WHAT THE EXERCISE ASKS:
Where a line in the listing contains the string "test", copy that line out.

○ ○ ○

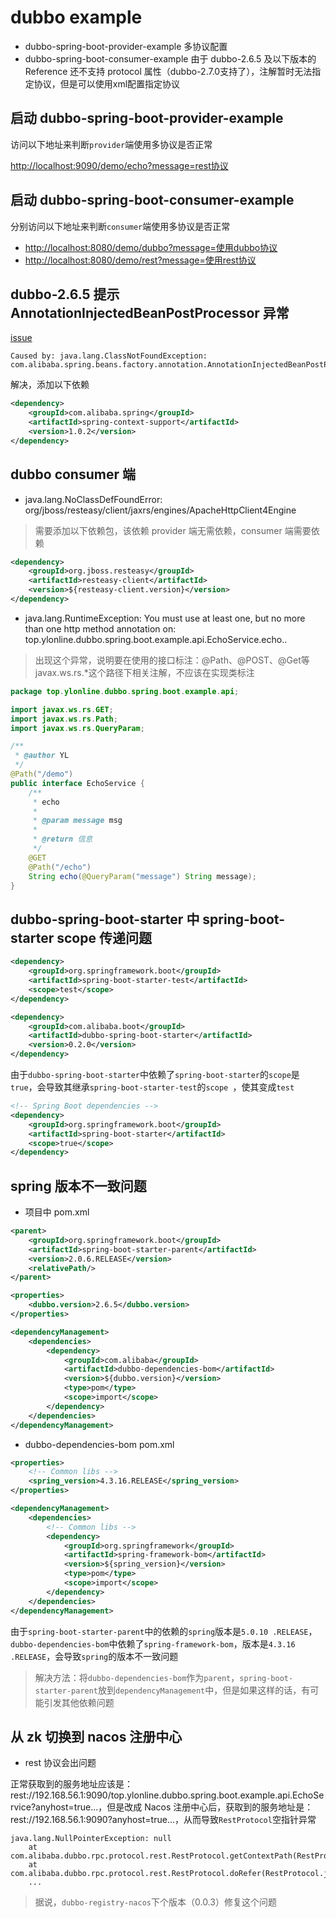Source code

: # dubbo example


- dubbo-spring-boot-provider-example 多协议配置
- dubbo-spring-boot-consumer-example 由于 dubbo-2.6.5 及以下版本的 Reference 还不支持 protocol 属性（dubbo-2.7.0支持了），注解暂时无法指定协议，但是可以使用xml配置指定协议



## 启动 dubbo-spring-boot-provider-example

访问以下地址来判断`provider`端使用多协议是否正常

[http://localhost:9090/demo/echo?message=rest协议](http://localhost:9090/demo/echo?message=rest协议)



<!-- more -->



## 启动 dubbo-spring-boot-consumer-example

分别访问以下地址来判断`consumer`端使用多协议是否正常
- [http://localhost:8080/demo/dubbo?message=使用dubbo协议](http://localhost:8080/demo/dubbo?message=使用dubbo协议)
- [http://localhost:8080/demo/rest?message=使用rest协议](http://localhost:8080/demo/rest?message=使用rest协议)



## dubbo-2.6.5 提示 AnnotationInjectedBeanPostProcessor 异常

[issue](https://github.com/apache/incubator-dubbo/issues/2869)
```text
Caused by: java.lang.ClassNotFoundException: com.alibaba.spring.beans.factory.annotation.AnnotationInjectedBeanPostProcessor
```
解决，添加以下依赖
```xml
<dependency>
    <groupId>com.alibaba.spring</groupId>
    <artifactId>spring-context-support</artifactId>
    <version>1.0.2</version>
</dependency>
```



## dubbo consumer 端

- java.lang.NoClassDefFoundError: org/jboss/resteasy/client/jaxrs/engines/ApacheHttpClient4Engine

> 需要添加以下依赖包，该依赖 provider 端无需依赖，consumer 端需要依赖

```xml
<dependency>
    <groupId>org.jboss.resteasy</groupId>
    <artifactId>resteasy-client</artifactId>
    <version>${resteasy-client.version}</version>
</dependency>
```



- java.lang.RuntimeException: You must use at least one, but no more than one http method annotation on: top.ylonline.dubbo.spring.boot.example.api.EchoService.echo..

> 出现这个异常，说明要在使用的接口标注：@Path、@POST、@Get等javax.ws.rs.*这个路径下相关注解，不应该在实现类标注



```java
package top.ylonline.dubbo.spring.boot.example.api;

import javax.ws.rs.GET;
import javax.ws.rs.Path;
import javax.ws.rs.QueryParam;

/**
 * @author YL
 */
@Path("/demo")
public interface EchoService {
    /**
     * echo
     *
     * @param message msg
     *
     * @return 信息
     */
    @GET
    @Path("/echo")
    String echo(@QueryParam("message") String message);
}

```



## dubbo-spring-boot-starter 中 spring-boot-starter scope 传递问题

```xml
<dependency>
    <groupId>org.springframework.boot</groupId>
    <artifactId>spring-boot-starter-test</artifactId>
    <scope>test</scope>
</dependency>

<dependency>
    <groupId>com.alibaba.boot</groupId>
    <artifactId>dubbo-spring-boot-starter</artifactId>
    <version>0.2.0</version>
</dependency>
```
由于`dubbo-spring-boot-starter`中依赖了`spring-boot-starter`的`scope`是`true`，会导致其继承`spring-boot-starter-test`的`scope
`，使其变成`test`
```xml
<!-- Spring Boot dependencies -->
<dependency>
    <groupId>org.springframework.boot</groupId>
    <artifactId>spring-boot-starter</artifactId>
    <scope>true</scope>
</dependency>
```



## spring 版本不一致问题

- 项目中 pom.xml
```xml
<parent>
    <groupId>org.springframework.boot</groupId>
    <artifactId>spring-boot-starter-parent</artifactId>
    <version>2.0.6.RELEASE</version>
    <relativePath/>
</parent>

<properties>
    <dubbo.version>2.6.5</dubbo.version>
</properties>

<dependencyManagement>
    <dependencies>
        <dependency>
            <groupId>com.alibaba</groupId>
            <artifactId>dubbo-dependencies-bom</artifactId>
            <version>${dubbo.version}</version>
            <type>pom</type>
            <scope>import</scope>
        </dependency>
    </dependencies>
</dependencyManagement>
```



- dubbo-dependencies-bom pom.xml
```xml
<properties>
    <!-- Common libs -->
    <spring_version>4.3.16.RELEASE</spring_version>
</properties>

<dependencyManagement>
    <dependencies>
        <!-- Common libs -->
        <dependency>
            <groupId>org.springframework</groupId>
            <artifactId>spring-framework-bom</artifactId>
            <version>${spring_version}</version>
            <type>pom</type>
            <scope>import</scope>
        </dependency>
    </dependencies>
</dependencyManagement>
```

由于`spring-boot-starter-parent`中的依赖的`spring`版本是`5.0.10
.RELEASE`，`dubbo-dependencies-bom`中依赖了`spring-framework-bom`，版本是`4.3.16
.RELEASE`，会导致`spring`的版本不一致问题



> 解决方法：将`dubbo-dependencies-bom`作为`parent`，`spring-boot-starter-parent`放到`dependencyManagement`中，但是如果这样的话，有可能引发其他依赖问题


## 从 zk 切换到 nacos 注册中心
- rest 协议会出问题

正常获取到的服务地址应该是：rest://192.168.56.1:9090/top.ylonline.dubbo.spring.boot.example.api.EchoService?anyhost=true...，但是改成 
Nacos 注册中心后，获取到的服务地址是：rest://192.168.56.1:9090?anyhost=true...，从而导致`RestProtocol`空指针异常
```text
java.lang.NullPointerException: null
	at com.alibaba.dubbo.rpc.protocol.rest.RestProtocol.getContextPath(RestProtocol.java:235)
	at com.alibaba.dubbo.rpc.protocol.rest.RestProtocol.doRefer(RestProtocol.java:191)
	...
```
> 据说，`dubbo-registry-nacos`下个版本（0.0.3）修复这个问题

○ ○ ○

ANSWER BOX:
    <artifactId>spring-boot-starter-test</artifactId>
    <scope>test</scope>
由于`dubbo-spring-boot-starter`中依赖了`spring-boot-starter`的`scope`是`true`，会导致其继承`spring-boot-starter-test`的`scope
`，使其变成`test`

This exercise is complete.